Given the following PDF,
$$ f(x)= \begin{cases} x^2+c, & 0 < x < 1 \\ 0, & \text{otherwise} \end{cases} $$
Find the cumulative distribution function, \(F(x)\).
Solution
From the previous example, we had calculated that \(c=\frac{2}{3}\)
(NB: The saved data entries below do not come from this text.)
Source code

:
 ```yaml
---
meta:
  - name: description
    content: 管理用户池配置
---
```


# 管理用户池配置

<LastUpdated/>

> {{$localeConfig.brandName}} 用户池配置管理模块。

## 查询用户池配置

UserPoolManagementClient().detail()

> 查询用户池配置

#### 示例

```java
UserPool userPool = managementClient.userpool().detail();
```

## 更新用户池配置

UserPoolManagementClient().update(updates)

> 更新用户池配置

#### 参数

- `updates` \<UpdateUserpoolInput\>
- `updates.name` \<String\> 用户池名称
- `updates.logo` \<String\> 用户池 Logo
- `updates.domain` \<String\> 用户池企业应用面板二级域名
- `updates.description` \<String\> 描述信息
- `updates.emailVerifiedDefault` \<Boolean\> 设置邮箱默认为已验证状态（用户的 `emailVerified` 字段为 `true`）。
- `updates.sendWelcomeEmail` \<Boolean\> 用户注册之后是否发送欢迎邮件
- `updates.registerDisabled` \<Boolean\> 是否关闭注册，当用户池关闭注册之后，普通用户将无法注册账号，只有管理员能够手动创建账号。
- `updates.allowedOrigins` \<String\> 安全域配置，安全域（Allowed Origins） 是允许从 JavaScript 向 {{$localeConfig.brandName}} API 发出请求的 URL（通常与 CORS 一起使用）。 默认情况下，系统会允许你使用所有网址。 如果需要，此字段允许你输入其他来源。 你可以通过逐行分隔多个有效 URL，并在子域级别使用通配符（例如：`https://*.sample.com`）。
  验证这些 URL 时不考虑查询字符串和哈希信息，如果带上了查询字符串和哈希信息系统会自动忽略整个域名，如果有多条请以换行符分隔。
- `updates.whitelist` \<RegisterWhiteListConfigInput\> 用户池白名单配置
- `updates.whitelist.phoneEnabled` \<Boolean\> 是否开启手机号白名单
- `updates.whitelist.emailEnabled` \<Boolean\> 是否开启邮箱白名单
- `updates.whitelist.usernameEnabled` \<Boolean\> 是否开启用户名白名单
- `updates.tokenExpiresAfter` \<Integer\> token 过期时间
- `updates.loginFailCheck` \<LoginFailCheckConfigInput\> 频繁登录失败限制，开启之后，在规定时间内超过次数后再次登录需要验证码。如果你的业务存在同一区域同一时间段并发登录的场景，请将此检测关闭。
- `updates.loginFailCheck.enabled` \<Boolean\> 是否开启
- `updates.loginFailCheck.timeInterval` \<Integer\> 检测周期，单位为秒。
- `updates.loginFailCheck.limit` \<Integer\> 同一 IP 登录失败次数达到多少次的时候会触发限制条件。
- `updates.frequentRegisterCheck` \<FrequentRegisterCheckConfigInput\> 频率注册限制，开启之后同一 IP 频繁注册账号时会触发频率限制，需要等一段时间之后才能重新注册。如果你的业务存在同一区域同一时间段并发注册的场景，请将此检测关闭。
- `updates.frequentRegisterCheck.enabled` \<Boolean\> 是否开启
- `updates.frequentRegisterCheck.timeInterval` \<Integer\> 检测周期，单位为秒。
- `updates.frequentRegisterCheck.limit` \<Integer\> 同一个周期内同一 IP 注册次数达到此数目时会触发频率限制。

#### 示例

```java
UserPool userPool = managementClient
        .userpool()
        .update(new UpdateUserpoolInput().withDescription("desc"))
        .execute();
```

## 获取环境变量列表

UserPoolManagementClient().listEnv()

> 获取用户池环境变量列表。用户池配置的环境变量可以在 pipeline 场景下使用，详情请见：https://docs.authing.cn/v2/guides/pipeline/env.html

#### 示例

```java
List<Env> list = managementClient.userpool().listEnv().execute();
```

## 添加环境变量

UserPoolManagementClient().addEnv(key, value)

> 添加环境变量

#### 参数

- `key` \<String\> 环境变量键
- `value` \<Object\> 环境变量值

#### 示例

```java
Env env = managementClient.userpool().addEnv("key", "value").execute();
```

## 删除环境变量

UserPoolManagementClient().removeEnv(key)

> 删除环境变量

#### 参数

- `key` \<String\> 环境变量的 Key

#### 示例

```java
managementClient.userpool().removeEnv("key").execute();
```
$$ \Rightarrow f(x)= \begin{cases} x^2+\frac{2}{3}, & 0 < x < 1 \\ 0, & \text{otherwise} \end{cases} $$
Therefore,
$$ F\left(x\right) = \begin{cases} \int_{-\infty}^x 0 \ dt=0, & \text{for } x < 0 \\ \int_{-\infty}^0 0 \ dt+ \int_0^x \left(t^2+\frac{2}{3} \right)dt=\frac{x^3}{3}+\frac{2}{3}x, & \text{for } 0 < x < 1 \\ \int_{-\infty}^{0} 0 \ dt+ \int_0^1 \left(t^2+\frac{2}{3}\right)dt+ \int_1^x 0 \ dt=1, & \text{for } x \ge 1 \end{cases} $$
A continuous random variable, \(X\), defined over the interval (0,3), has a probability density function, \(f_X (x)=2cx^5\).
Determine \(F_X(1)\)
Solution:
We first find the value of c.
We know that
$$ \begin{align*}
\int_{-\infty}^\infty f(x)dx & =1 \\
\Rightarrow \int_0^3 2cx^5 dx=c \left[ \frac {x^6}{3} \right]_0^3 & =1 \\
\Rightarrow c\left( \frac {3^6}{3} \right) &=1 \\
c & =243 \end{align*} $$
Now, the probability distribution function is given as:
$$ f_X (x)=\left\{ \begin{matrix} \frac {2}{243}x^5, & 0 \lt x \lt3 \\ 0, & \text{elsewhere} \end{matrix}\right. $$
Therefore,
$$ F_X (1)=P(X\le 1)=\int_0^1 \frac {2}{243} x^5 dx=0.0013717 $$
Learning Outcome
Topic 2. a: Univariate Random Variables – Explain and apply the concepts of random variables, probability, probability density functions, and cumulative distribution functions.